Der Standard

Der „Sohn aus gutem Haus“und die „Hure von Allah“

Ein 41-jähriger psychisch Kranker ist wegen gefährlich­er Drohung und Sachbeschä­digung vor Gericht

- Michael Möseneder

Wien – Am Ende hat Richter Philipp Schnabel noch einen Ratschlag für Thomas N. (Name geändert, Anm.) parat: „Lassen Sie die Leute um sich in Ruh, auch wenn Sie in einer manischen Phase sind“, sagt er zum 41-jährigen Angeklagte­n. Der leidet an einer bipolaren Störung und soll sich im vergangene­n Oktober und November ziemlich aufgeführt haben: Sachbeschä­digung und gefährlich­e Drohung werden ihm vorgeworfe­n.

N. ist ein eher untypische­r Angeklagte­r. „Er kommt aus gutem Haus“, sagt sein Verteidige­r Her- bert Eichensede­r, tatsächlic­h ist er der Sohn eines bekannten Unternehme­rs. Der Arbeitslos­e hat fünf Vorstrafen, derzeit verbüßt er eine sechsmonat­ige Haftstrafe.

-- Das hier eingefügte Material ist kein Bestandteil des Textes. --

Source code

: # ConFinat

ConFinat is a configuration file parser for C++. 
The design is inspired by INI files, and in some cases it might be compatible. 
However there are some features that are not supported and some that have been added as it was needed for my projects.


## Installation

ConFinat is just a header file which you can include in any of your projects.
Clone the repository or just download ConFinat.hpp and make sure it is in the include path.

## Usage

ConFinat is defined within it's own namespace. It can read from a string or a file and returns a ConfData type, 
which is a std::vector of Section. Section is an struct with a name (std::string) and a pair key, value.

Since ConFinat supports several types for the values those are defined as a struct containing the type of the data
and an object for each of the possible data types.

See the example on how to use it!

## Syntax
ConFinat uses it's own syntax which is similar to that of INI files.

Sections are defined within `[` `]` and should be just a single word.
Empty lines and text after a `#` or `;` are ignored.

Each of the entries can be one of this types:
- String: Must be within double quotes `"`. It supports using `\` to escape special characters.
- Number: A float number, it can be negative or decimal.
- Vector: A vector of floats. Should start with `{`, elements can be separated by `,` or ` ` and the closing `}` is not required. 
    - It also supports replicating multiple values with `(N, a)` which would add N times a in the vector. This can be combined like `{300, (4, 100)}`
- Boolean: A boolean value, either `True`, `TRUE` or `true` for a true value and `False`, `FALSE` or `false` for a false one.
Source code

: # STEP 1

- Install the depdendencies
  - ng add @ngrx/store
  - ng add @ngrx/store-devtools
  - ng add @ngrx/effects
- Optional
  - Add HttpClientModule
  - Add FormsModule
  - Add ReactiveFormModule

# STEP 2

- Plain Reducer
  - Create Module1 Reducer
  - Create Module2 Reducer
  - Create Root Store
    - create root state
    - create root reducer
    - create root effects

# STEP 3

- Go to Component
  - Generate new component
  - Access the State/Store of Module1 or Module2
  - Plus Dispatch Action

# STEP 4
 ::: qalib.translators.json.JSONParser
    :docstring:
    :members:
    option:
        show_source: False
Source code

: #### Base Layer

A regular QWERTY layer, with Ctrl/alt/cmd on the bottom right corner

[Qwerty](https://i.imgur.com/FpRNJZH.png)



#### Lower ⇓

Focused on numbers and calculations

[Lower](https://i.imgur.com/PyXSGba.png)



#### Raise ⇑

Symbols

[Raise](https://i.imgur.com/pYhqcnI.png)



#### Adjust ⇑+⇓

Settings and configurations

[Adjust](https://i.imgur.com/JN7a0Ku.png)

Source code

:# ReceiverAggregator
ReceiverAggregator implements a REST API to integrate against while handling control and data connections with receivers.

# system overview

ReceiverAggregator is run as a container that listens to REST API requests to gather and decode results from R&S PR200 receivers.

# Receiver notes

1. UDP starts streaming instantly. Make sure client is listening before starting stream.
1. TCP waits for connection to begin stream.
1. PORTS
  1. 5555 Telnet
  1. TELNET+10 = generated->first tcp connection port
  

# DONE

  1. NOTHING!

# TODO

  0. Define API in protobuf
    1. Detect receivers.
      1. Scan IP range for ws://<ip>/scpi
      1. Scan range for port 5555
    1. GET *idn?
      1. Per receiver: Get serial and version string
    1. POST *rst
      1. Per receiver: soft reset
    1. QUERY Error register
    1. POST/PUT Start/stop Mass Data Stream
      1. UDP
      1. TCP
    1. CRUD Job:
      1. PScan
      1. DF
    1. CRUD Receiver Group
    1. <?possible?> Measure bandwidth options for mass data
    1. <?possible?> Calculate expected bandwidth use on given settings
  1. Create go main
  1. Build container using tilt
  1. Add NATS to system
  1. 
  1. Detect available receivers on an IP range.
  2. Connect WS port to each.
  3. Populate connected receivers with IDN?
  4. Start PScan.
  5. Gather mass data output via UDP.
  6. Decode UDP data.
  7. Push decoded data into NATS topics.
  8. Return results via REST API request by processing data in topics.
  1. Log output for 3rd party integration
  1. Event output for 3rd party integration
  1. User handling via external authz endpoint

Beim ersten Delikt hinterließ N. an der Windschutz­scheibe eines saudi-arabischen Diplomaten einen Brief. „Tell Your royal family I want to kill You and Your worthless seed“, stand dort zu lesen. „Ich hatte auf Phoenix eine Dokumentat­ion über Saudi-Arabien gesehen und fühlte mich angehalten, meinen Unmut über die Königsfami­lie kundzutun“, erklärt der Angeklagte dazu. Für die Ausforschu­ng benötigte die Poli- zei keinen Jahrhunder­tdetektiv – N. hatte seinen Namen und Adresse auf den Umschlag geschriebe­n.

Sechs Tage davor hatte er im Jugendstil­stiegenhau­s seines Wohnhauses die Wände mit Lackfarbe besprüht und dadurch einen mittlerwei­le beglichene­n Schaden von mehr als 6000 Euro verursacht. „Ich habe mir gedacht, dass es eine gute Idee ist und dass das Haus verschöner­t“, kann er als Entschuldi­gung bieten.

Ende November schließlic­h schrie er in der U2 grundlos eine Frau mit Kopftuch an. „Fick dich, du Hure von Allah, Kopftuchtr­ägerin, ich töte dich, ich schlachte dich ab!“, brüllte er. „Ich geniere mich sehr dafür, kann mich aber nicht mehr daran erinnern“, sagt er nun.

Da die angeklagte­n Vorfälle schon vor der jüngsten Verurteilu­ng stattfande­n, verhängt Schnabel zu den sechs Monaten eine nicht rechtskräf­tige Zusatzstra­fe von vier Monaten unbedingt. „Sehr stark mildernd ist die Erkrankung“, begründet der Richter. „Sonst würden Sie an der Höchststra­fe kratzen, und die offenen Vorstrafen würden widerrufen werden. Und wenn sich nichts ändert, werden Sie mit weit höheren Strafen rechnen müssen“, warnt Schnabel noch.